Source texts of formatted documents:
──────────────────────────────
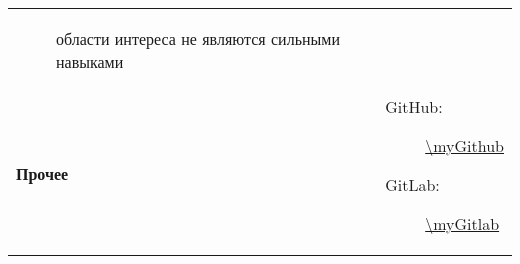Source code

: \documentclass[../../main.tex]{subfiles}
\begin{document}
\begin{tabularx}{\textwidth}{>{\bfseries} p{3cm} X}
\begin{description}
                \item[\ii{Замечание:}] области интереса не являются сильными навыками
            \end{description}\\
        Прочее &
            \begin{description}
                \item[GitHub:] \url{\myGithub}
                \item[GitLab:] \url{\myGitlab}
            \end{description}\\
    \end{tabularx}
\end{document}
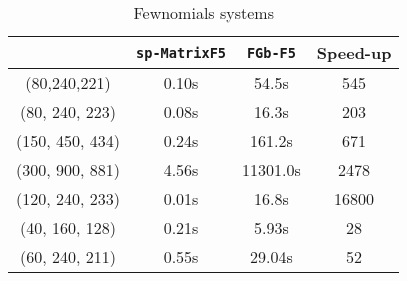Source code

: \documentclass[12pt]{article}
\numberwithin{equation}{section}
\numberwithin{theorem}{section}
\begin{document}
\begin{table}
  \centering
  \begin{tabular}{|c||c|c||c|}
\hline
 & {\tt sp-MatrixF5} & {\tt FGb-F5} &Speed-up \\
\hline
\hline
(80,240,221)&0.10s & 54.5s&545\\
(80,      240,     223)&           0.08s&               16.3s&203\\        
(150,     450,     434)&           0.24s&              161.2s&671\\
(300,     900,     881)&          4.56s&              11301.0s&2478\\
(120,     240,     233)&           0.01s&               16.8s&16800\\
(40,      160,     128)&            0.21s&               5.93s&28\\
(60,      240,     211)&            0.55s&              29.04s&52\\
\hline
  \end{tabular}
  \caption{Fewnomials systems}\label{table:fewnomials}
\end{table}
\end{document}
──────────────────────────────
#### Task goal
Copy out each line of the data where the string "tabularx" appears.

#### The completed task
\begin{tabularx}{\textwidth}{>{\bfseries} p{3cm} X}
    \end{tabularx}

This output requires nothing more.